Arecibo. Sin temor a caer en conflictos de intereses por ser un surfer puertorriqueño, Carlos Cabrero dijo que el Mundial de Surfing de Tabla Corta de la International Surfing Association que se está celebrando en Puerto Rico está quedando “de nivel mundial”.

“Ha sido un evento treméndamente organizado; de nivel mundial”, dijo el surfer boricua que ha viajado el mundo compitiendo en torneos de igual envergadura. “Las tarimas, la organización... el público, que se ha comportado con respeto.
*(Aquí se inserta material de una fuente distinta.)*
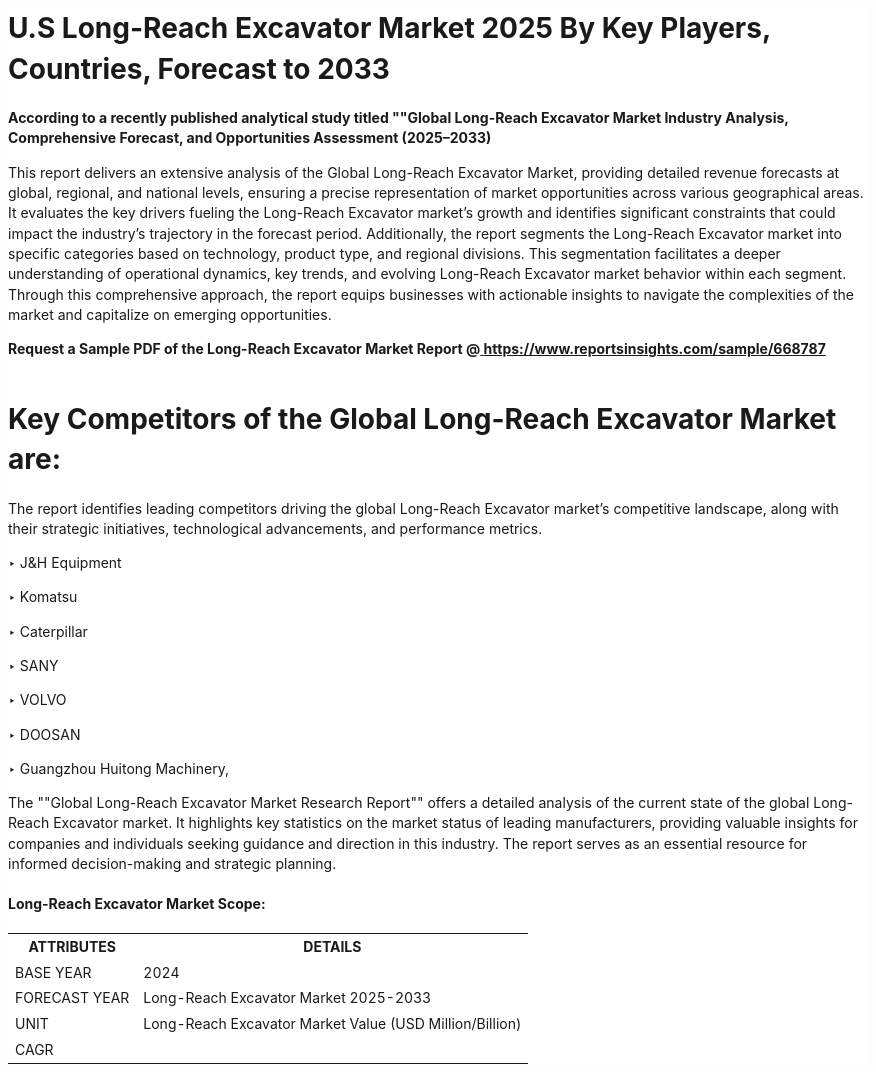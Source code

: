 # U.S Long-Reach Excavator Market 2025 By Key Players, Countries, Forecast to 2033

<strong>According to a recently published analytical study titled ""Global Long-Reach Excavator Market Industry Analysis, Comprehensive Forecast, and Opportunities Assessment (2025–2033)</strong>

 This report delivers an extensive analysis of the Global Long-Reach Excavator Market, providing detailed revenue forecasts at global, regional, and national levels, ensuring a precise representation of market opportunities across various geographical areas. It evaluates the key drivers fueling the Long-Reach Excavator market’s growth and identifies significant constraints that could impact the industry’s trajectory in the forecast period. Additionally, the report segments the Long-Reach Excavator market into specific categories based on technology, product type, and regional divisions. This segmentation facilitates a deeper understanding of operational dynamics, key trends, and evolving Long-Reach Excavator market behavior within each segment. Through this comprehensive approach, the report equips businesses with actionable insights to navigate the complexities of the market and capitalize on emerging opportunities.

<strong>Request a Sample PDF of the Long-Reach Excavator Market Report </strong><strong>@<a href=https://www.reportsinsights.com/sample/668787> https://www.reportsinsights.com/sample/668787</a></strong></font>

# <strong>Key Competitors of the Global Long-Reach Excavator Market are:</strong>

The report identifies leading competitors driving the global Long-Reach Excavator market’s competitive landscape, along with their strategic initiatives, technological advancements, and performance metrics.

‣ J&H Equipment

‣ Komatsu

‣ Caterpillar

‣ SANY

‣ VOLVO

‣ DOOSAN

‣ Guangzhou Huitong Machinery,

The ""Global Long-Reach Excavator Market Research Report"" offers a detailed analysis of the current state of the global Long-Reach Excavator market. It highlights key statistics on the market status of leading manufacturers, providing valuable insights for companies and individuals seeking guidance and direction in this industry. The report serves as an essential resource for informed decision-making and strategic planning.

<h4>Long-Reach Excavator Market Scope:</h4>
<table>
<tr>
<th>ATTRIBUTES</th>
<th>DETAILS</th>
</tr>
<tr>
<td>BASE YEAR</td>
<td>2024</td>
</tr>
<tr>
<td>FORECAST YEAR</td>
<td>Long-Reach Excavator Market 2025-2033</td>
</tr>
<tr>
<td>UNIT</td>
<td>Long-Reach Excavator Market Value (USD Million/Billion)</td>
<tr>
<td>CAGR</td>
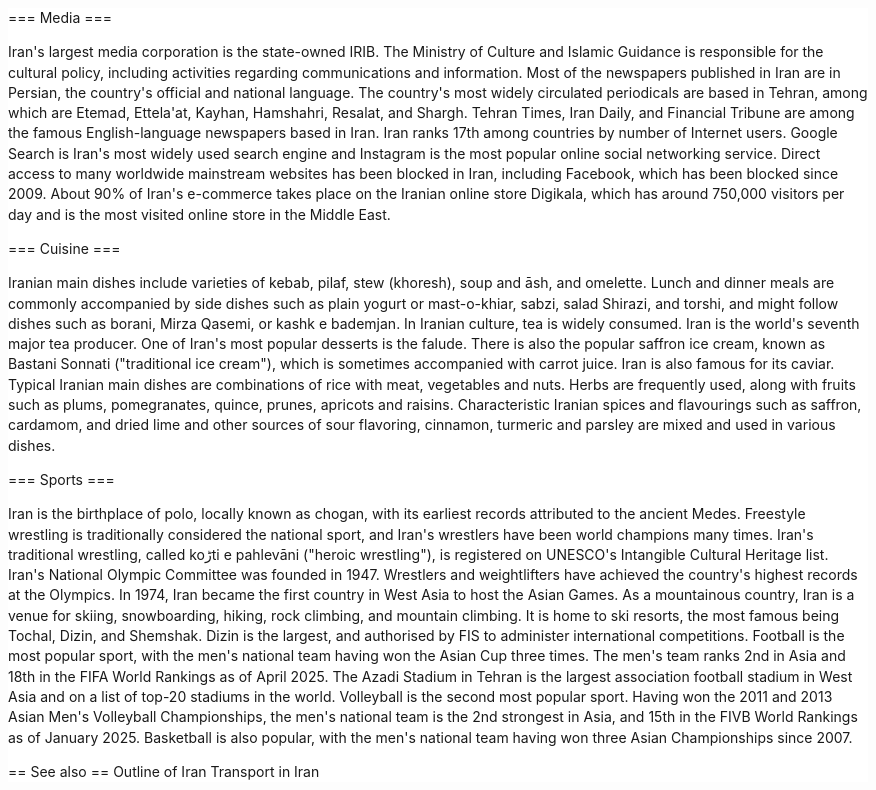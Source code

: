 
=== Media ===

Iran's largest media corporation is the state-owned IRIB. The Ministry of Culture and Islamic Guidance is responsible for the cultural policy, including activities regarding communications and information.
Most of the newspapers published in Iran are in Persian, the country's official and national language. The country's most widely circulated periodicals are based in Tehran, among which are Etemad, Ettela'at, Kayhan, Hamshahri, Resalat, and Shargh. Tehran Times, Iran Daily, and Financial Tribune are among the famous English-language newspapers based in Iran.
Iran ranks 17th among countries by number of Internet users. Google Search is Iran's most widely used search engine and Instagram is the most popular online social networking service. Direct access to many worldwide mainstream websites has been blocked in Iran, including Facebook, which has been blocked since 2009. About 90% of Iran's e-commerce takes place on the Iranian online store Digikala, which has around 750,000 visitors per day and is the most visited online store in the Middle East.


=== Cuisine ===

Iranian main dishes include varieties of kebab, pilaf, stew (khoresh), soup and āsh, and omelette. Lunch and dinner meals are commonly accompanied by side dishes such as plain yogurt or mast-o-khiar, sabzi, salad Shirazi, and torshi, and might follow dishes such as borani, Mirza Qasemi, or kashk e bademjan. In Iranian culture, tea is widely consumed. Iran is the world's seventh major tea producer. One of Iran's most popular desserts is the falude. There is also the popular saffron ice cream, known as Bastani Sonnati ("traditional ice cream"), which is sometimes accompanied with carrot juice. Iran is also famous for its caviar.
Typical Iranian main dishes are combinations of rice with meat, vegetables and nuts. Herbs are frequently used, along with fruits such as plums, pomegranates, quince, prunes, apricots and raisins. Characteristic Iranian spices and flavourings such as saffron, cardamom, and dried lime and other sources of sour flavoring, cinnamon, turmeric and parsley are mixed and used in various dishes.


=== Sports ===

Iran is the birthplace of polo, locally known as chogan, with its earliest records attributed to the ancient Medes. Freestyle wrestling is traditionally considered the national sport, and Iran's wrestlers have been world champions many times. Iran's traditional wrestling, called koڑti e pahlevāni ("heroic wrestling"), is registered on UNESCO's Intangible Cultural Heritage list. Iran's National Olympic Committee was founded in 1947. Wrestlers and weightlifters have achieved the country's highest records at the Olympics. In 1974, Iran became the first country in West Asia to host the Asian Games.
As a mountainous country, Iran is a venue for skiing, snowboarding, hiking, rock climbing, and mountain climbing. It is home to ski resorts, the most famous being Tochal, Dizin, and Shemshak. Dizin is the largest, and authorised by FIS to administer international competitions.
Football is the most popular sport, with the men's national team having won the Asian Cup three times. The men's team ranks 2nd in Asia and 18th in the FIFA World Rankings as of April 2025. The Azadi Stadium in Tehran is the largest association football stadium in West Asia and on a list of top-20 stadiums in the world. Volleyball is the second most popular sport. Having won the 2011 and 2013 Asian Men's Volleyball Championships, the men's national team is the 2nd strongest in Asia, and 15th in the FIVB World Rankings as of January 2025. Basketball is also popular, with the men's national team having won three Asian Championships since 2007.


== See also ==
Outline of Iran
Transport in Iran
No es porque sea Puerto Rico, pero está quedando como un evento de alta calidad”.

El Mundial, avalado por la Asociación Internacional de Surfing o ISA, por sus siglas en inglés, tiene sede en La Marginal de Arecibo, que queda en la parte costera del casco urbano de Arecibo.

Relacionadas

Pinky Garriga, abuela de Dwight Pastrana, se muestra emocionada al ver a su nieto participando en el Mundial.
Pinky Garriga, abuela de Dwight Pastrana, se muestra emocionada al ver a su nieto participando en el Mundial. (Alejandro Granadillo)

Sobre 200 atletas de 55 países participan de este Mundial, que ha tenido un apoyo consistente de público proveniente de la comunidad de surfing de Puerto Rico así como de la ciudadanía en general.

“La gente me ha dado las energías”, destacó el veterano surfer boricua Brian Toth luego de su salida del agua este domingo y antes del encuentro con el público que le esperó en la orilla de La Marginal para felicitarlo y celebrar con él su pasar a la tercera ronda del evento.

El Mundial inició el sábado y, de no haber cambios por causa de las condiciones del clima, continuará su acción diariamente hasta el domingo próximo con rondas diarias de surfing que el público puede observar con facilidad mientras este de pie sobre la acera de La Marginal.

El cálculo de los organizadores es que el sábado hubo 10,000 presentes para ver la competencia y disfrutar del evento musical de la banda Los Cafres.

Brian Toth rodeado de público.
Brian Toth rodeado de público. (Alejandro Granadillo)

El domingo en la tarde fue similar al sábado, esto sin incluir las horas nocturnas y de espectáculo musical.

Gente y más gente caminó los dos extremos de La Marginal, en donde ubican las áreas señaladas como pistas de competencia y sus variantes olas llamadas Margara y El Pico. Entre un extremo y otro hay varios kilómetros de distancia de carretera, que estaba cerrada en ambas direcciones en favor de los peatones, los espectadores y los atletas.

Fueron muchos los jóvenes que llegaron hasta La Marginal, como si fueran a pasar un día de playa porque, después de todo, el Mundial es de playa, aunque La Marginal no tiene una playa para recrearse en ella.

La juventud llegó en trajes de baño, sillas de playa, neveras sombrilla y janguearon entre las dos ‘canchas de competencia’ como si estuvieran pasando un día de playa.

“Es un día de playa, de diversión, de sol y de ver a los atletas”, dijo Cayelis Ayala, de Caguas, y en compañía de amigas del mismo pueblo y de Humacao.

El público puede ver con facilidad la competencia de surfing.
El público puede ver con facilidad la competencia de surfing. (Alejandro Granadillo)

La Marginal tiene repartida en su ruta áreas donde hay artesanos vendiendo sus obras, puestos de comida y bebida, exposiciones de música y puestos educativos.

Tiene a la vista a los atletas, que se confunden con el público en su paso de una cancha de competencia a la otra y que, inclusive, hacen sus calisternías y rutinas de entrenamientos a la vista del público.

La Marginal luce en constante movimiento físico y comercial, al estilo de La Calle San Sebastián de San Juan durante las fiestas de la SanSe.

“Se está moviendo la cosa”, dijo un vendedor de helados que no se quiso identificar.

La seguridad está visible también y el ambiente diurno luce tranquilo, con espacio para todos los presentes, incluyendo bebés de coches, ciudadanos en sillas de rueda, público en bicicleta, patinetas y otros medios de transporte permitidos en La Marginal.

Los Cafres estuvieron en tarima el sábado, al cierre de la primera ronda oficial del Mundial.
Los Cafres estuvieron en tarima el sábado, al cierre de la primera ronda oficial del Mundial. (Stephanie Rojas)

El Mundial se lo están disfrutando grandes y chiquitos, surfers y ciudadanía general, comerciantes y la municipalidad de Arecibo.

“Esto es un beneficio grande para la ciudad, que recibe un aliento”, dijo el lareño residente en Arecibo, Norberto Soto.

“Veo esto como algo grandioso y está bien organizado. Puerto Rico también se beneficia”, agregó José ‘Chimbo’ Santiago.